DIMACS - Graduate Student Combinatorics Seminar


Title: Evasive Boolean Functions (and Evasive Graphs)

Speaker: Patrick Devlin, Rutgers University

Date: Wednesday, October 28, 2015 12:10pm

Location: Graduate Student Lounge, 7th Floor, Hill Center, Rutgers University, Busch Campus, Piscataway, NJ


Abstract:

Gollum draws a graph on the ground, and he declares "we thinks of a set of vertices. Does it haves any edgeses?". Bilbo is allowed to ask about vertices one by one via questions of the form "is THIS vertex in your set?", and Gollum answers tricksily (adversarially). Bilbo wins if he manages to answer Gollum's riddle without having to ask about literally every single vertex of the graph.

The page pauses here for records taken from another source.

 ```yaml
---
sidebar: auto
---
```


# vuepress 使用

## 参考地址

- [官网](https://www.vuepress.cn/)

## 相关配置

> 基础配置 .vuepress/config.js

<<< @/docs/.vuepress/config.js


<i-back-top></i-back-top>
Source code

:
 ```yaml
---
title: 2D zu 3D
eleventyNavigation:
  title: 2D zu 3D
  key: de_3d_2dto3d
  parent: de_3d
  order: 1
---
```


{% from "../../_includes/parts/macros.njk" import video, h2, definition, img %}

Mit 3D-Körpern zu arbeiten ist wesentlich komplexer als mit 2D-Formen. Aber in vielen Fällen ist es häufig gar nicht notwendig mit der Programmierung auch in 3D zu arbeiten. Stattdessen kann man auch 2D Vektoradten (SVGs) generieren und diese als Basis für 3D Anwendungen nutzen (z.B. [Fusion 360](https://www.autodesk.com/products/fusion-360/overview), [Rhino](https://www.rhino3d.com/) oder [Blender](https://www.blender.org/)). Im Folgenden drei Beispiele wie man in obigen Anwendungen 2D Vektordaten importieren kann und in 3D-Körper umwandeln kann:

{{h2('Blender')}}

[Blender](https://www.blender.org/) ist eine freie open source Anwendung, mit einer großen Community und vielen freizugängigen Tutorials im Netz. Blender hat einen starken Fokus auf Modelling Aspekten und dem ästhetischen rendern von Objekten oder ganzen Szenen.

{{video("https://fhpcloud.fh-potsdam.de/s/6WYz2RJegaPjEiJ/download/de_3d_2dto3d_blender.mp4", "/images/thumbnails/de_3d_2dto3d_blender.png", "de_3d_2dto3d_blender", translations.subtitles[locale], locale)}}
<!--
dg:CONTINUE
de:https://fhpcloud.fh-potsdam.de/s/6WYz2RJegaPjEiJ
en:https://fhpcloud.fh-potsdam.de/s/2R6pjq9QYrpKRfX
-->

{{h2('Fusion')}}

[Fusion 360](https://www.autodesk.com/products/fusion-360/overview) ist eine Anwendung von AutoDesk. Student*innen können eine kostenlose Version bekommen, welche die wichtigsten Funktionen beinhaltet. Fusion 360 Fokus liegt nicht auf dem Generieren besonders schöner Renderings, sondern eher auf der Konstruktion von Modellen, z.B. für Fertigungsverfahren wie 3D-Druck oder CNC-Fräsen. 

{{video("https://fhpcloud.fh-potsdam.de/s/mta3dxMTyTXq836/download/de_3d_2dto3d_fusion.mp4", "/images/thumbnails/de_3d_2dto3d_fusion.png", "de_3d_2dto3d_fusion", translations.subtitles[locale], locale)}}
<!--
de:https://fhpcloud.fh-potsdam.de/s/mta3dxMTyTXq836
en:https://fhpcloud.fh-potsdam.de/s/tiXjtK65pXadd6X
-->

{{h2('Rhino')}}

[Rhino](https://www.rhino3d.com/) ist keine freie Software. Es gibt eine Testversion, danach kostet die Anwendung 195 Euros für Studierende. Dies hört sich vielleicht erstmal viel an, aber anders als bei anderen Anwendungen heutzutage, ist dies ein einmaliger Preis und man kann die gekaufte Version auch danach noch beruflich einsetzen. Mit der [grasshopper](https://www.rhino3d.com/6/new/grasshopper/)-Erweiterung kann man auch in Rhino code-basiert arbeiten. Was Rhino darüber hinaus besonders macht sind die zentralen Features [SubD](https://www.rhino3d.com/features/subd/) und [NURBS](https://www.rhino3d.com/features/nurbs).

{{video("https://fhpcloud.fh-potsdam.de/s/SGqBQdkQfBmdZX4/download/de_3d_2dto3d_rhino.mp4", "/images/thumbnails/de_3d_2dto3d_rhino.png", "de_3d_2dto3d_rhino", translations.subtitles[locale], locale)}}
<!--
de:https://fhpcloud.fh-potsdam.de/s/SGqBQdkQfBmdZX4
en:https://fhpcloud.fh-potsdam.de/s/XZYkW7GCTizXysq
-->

In the subsequent dialog, Tolkien explores for which graphs Gollum has a winning strategy and calls such graphs "evasive" (otherwise, non-evasive). Following Tolkien's original manuscripts, in this talk we discuss the question of which graphs are evasive, how to test evasiveness, and a striking conjecture that is either extremely interesting or extremely false. We settle the question completely for trees, cycles, and a few other graph families.

Time permitting, we will show connections between this question and the larger framework of more general boolean functions [about which multiple very interesting results have been proven (mostly via neat topological ideas)].

**Note: The speaker is willing to offer anyone one (1) ring of power for a positive proof of the main conjecture or four (4) cakes of lembas bread for a counterexample.